MATTHEW: I get that. I have no patience with the haters of Let’s Dance. Slick-pop Bowie isn’t worse than rock-pop Bowie, just different. I even like Tonight. A lot. I listen to it far more than, say, Aladdin Sane; just as I listen to Duke more than early Genesis; and just as I listen to Some Girls and Tattoo You more than Exile on Main Street or any of its predecessors. Why? Partly because I’m a pop kid at heart, and partly because of personal-age timing—which is what this blog is ultimately about, right?

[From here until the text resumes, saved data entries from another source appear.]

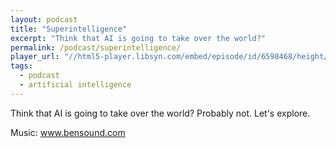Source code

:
 ```yaml
---
layout: podcast
title: "Superintelligence"
excerpt: "Think that AI is going to take over the world?"
permalink: /podcast/superintelligence/
player_url: "//html5-player.libsyn.com/embed/episode/id/6598468/height/90/theme/custom/autoplay/no/autonext/no/thumbnail/yes/preload/no/no_addthis/no/direction/backward/render-playlist/no/custom-color/87A93A/"
tags:
  - podcast
  - artificial intelligence
---
```


Think that AI is going to take over the world? Probably not. Let's explore.

Music: www.bensound.com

The Rolling Stones: Tattoo You (1981).

HOPE: Okay, so I had a huge crush on this girl in my art class, who in perfect rom-com style symmetry was my main competition for teacherly praise. Unfortunately it was 1980 and at that point in history it wasn’t 100% cool to be open about these sorts of (queer) feelings if you were a kid growing up in conservative leaning suburban environs. Plus I was a shy loser so like no, it was my total personal secret. Of course, as the heart is stronger than the head, there was some seriously passive aggressive “pursuit” happening anyway. How do you get close to your crush if you are a pop nerd? You find out which bands they like, get some albums and then “casually” initiate conversation about said band. We were already reasonably friendly, meaning she was genuinely nice to my nerd arse and as complimentary about my work as I was of hers (she did this one pencil drawing of Jack Nicholson that was so ridiculously good that I still regard as one of the finest pieces of art I’ve ever seen and rank it right up there with Géricault’s “Raft Of The Medusa”). Anyway, she loved the Stones. Though I owned a few albums, at that point I was mostly indifferent (Beatle girl here). Then in 1981 the stars aligned; the same time I was liking the girl, the Stones released Tattoo You, arguably their last great album. And off to the record store I ran. And surprise, surprise, I really liked it. The eerie and gorgeous “Heaven,” the silly drawl of  “Tops,” and the wondrous “Waiting On A Friend” (still wanna marry that Sonny Rollins sax solo), all were just so damn good. Right, so there was a back room in the art department. It was sort of a storage area but was off-limits and locked most of the time. It had a dirt floor. We weren’t supposed to go in there but one day it was open…and so my crush and snuck in to have a look. While I had no intention of making a move I did cease the opportunity to bond. As we were fledgling artists in a room full of art supplies it was clear what needed to happen. We would paint our names on the blank cement wall of the secret room for posterity.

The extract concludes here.